Per il senso del dovere, in ricordo
di
di
Gerardo D'arminio
di Vincenzo Fatigati giovani di Libera
Presidio Territoriale Afragola - Casoria
Il rischio maggiore oggi per le diverse celebrazioni della memoria, i diversi olocausti della storia; non consiste nella loro cancellazione dal calendario, nella eliminazione di targhette o statue.
Non possiamo forse dire che lo stesso vale per le vittime delle mafie, quando constatiamo sempre di più in questi tempi che i peggiori politici – proprio quelli che sono collusi- esaltano i vari Falcone e Borsellino per crearsi quella patina eroica per consenso elettorale? “Non abbiamo bisogno di tifosi, ma di calciatori” ripetono spesso i diversi addetti alla lotta alla criminalità organizzata . Il ricordo serve solo se si riesce a passare quindi, dalla ammirazione passiva del simbolo, a quella attiva della cittadinanza. Il ricordo ha senso solo se si riesce a comunicare questo messaggio, riuscendo a passare dal livello personale a quello sociale e collettivo.
Le mafie da sempre, per il controllo del potere, oltre alla violenza e alle intimidazioni, utilizzano, in modo vigliacco, la diffamazione, l’inganno come strumento di legittimazione.
Diffamare la
vittima serve per creare consenso e quindi potere agli occhi degli altri.
Ricordare il passato, allora è il primo passo da
fare per guardare al futuro, perché quello che va comunicato non è solo una
storia, un fatto o un dettaglio; ma un atteggiamento che deve restare uguale
nel suo divenire storico. Ricordare
insomma, serve per schierarsi.
Questo preambolo serve per comprendere che il nostro atteggiamento deve essere attivo verso la figura del maresciallo D’Arminio, ucciso ad Afragola proprio il 5 gennaio del 1976 . Una storia tragica e emblematica , tristemente abbandonata e dimenticata dalla coscienza della città di Afragola.

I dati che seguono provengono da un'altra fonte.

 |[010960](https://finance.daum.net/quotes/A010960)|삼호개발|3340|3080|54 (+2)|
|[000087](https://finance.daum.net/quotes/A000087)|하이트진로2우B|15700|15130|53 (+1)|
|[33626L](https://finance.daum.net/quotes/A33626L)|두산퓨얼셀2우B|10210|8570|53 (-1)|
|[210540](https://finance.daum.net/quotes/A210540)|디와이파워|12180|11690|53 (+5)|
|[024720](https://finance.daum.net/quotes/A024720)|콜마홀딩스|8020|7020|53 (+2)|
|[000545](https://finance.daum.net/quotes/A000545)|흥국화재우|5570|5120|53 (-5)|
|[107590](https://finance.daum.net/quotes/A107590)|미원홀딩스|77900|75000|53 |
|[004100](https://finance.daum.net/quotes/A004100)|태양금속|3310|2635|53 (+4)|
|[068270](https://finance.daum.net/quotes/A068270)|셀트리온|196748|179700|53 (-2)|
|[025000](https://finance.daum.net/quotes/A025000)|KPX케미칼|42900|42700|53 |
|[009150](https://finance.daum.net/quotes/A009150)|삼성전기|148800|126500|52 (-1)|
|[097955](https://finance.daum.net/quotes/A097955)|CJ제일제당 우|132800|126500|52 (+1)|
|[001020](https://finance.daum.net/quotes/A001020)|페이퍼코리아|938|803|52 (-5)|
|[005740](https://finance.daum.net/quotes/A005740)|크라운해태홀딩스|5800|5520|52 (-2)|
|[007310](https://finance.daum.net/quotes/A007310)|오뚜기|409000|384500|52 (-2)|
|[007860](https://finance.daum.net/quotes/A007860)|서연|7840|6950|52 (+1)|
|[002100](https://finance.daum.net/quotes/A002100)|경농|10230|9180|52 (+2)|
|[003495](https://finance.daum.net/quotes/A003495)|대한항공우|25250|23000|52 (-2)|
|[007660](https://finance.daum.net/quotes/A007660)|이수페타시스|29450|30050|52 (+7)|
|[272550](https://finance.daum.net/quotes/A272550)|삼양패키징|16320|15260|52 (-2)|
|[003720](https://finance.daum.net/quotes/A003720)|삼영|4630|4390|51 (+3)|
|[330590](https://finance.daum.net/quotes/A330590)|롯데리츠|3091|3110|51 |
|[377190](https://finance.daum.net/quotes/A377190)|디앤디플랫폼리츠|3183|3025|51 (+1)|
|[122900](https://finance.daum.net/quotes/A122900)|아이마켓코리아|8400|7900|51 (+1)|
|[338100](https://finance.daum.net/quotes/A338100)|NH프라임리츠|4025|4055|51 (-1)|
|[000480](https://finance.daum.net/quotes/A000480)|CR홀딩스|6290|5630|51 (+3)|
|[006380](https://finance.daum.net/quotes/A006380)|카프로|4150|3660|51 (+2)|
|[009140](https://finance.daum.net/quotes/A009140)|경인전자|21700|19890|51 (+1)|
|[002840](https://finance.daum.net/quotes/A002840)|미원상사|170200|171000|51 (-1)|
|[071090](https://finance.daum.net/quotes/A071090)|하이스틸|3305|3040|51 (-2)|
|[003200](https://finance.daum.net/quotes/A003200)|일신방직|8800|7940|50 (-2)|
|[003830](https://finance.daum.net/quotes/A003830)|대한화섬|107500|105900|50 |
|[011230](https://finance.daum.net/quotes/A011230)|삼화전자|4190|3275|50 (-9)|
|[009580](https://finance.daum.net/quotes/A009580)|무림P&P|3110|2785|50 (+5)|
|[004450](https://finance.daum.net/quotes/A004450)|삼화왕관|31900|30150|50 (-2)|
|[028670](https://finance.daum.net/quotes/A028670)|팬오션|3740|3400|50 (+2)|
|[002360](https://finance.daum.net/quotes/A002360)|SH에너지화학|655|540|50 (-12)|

1 Nato nel cilentano a Montecorvino Rovella, era un maresciallo capace, con un curriculum di primo livello, essendo in pochi anni passato da Palermo, dove da subito si era occupato della cattura di pericolosi esponenti di della mafia siciliana, a occuparsi negli anni ‘70 della “via del tabacco”, riuscendo ad intuire e studiare connessioni col traffico degli stupefacenti , indagando sulle relazioni tra cosa nostra e i cartelli della camorra. Persona esperta e preparata, conosceva a memoria fatti circostanze, senza controllare l’archivio ; oltre che ad essere efficiente, visto che da quando aveva prestato nel 1974 servizio ad Afragola, erano notevolmente diminuiti i crimini nella città.
D’Arminio fu ucciso proprio il 5 gennaio del 1976 da otto proiettili di lupara canne mozze sparate da una “500” gialla , mentre comprava una bicicletta su una bancarella a Carmine, uno dei suoi quattro figli che aveva appena 4 anni .
Purtroppo in città ancora circolano, criminosamente, diverse versioni, spesso macchiate del solito tentativo diffamatorio, dove - chissà perché- chi sostiene determinate versioni, si dimenticano di leggere documenti ufficiali; limitandosi a raccontare la versione invece delle persone che sono state condannate di quel determinato reato.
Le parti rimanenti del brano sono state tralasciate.